Campus controversies
A comment using the term "nigger" made by studio art professor Aida Laleian to studio art professor Laylah Ali '90 at a department meeting in Spring 2004 was the spark for a number of events of campus-wide publicity and importance that, together, are probably rightly called a scandal.
The incident was first drawn to students' attention by an email from President Morton Owen Schapiro, containing a preface announcing the beginning of what would be called the Diversity Initiatives, delivered a communication from then Acting Dean of Faculty, Bill Lenhart. Lenhart's text stated that a professor had
raised a concern about the status of her own field of professional work relative to the fields of the others. At one point, she made a heated statement to the effect that she did not want her field to be "used as a nigger." (email to williams-students from Schapiro, Sep 10 2004)
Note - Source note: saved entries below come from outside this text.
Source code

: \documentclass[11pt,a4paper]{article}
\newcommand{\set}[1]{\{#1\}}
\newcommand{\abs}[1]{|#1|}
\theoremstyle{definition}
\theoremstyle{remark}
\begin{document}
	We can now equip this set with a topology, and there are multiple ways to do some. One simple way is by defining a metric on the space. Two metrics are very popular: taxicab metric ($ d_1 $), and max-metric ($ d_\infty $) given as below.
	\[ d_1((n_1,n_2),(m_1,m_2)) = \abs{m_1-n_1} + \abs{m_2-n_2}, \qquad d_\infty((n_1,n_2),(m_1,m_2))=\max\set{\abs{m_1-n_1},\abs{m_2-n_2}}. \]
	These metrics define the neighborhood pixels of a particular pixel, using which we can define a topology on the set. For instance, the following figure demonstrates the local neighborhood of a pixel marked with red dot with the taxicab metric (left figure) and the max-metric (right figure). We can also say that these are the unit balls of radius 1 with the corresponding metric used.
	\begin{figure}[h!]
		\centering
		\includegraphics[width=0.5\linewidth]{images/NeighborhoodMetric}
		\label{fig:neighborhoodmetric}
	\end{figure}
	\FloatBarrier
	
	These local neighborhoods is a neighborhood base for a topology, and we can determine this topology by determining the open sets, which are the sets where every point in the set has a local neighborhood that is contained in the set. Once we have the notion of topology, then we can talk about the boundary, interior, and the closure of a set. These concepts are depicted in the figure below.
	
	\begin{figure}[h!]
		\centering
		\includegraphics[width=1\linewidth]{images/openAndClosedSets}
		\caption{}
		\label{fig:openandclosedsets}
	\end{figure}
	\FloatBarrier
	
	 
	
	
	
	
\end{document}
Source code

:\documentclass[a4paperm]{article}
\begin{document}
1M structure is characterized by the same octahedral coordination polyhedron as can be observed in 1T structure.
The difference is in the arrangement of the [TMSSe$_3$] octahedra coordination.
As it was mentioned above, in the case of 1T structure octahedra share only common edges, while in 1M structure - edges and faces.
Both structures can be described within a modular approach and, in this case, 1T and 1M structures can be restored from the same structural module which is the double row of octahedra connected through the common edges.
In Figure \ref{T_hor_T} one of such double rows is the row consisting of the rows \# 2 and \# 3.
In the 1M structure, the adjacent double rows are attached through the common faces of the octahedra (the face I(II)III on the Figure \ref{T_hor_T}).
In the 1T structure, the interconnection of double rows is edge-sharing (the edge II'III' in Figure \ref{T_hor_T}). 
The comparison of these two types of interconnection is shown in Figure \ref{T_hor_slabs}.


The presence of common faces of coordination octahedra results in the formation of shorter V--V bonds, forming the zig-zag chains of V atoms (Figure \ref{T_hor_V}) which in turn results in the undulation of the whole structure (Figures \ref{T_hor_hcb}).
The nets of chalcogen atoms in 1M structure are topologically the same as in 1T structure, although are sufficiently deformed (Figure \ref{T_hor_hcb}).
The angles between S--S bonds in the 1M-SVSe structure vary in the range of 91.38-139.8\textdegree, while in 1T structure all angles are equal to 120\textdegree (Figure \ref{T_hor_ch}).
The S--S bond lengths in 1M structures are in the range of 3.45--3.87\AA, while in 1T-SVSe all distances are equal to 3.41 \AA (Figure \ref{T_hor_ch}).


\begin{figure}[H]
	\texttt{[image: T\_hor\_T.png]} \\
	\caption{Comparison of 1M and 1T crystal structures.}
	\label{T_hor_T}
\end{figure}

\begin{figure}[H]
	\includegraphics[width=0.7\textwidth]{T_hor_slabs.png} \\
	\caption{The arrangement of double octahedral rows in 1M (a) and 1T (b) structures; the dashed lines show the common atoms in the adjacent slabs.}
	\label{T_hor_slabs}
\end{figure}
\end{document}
Lenhart stated that he had investigated the incident and imposed sanctions on the offending professor, whose identity was announced to the community in an email from Lenhart on the 23rd. He announced then as well that a discrimination grievance had been filed. On November 1st, the public portion of the proceedings were officially concluded in two emails from Laleian, one to Ali and one to the community at large.
The event generated a high volume of public discussion of the incident and more generally of issues of tolerance and diversity at Williams. The Committee on Community and Diversity, the Multicultural Center, and the office of Human Resources were formally asked by Schapiro to contribute guidance to wise development from the matter. Informally, discussion was widespread among students at the event's outset, most publicly in The Record, on WSO blogs and Ephblog.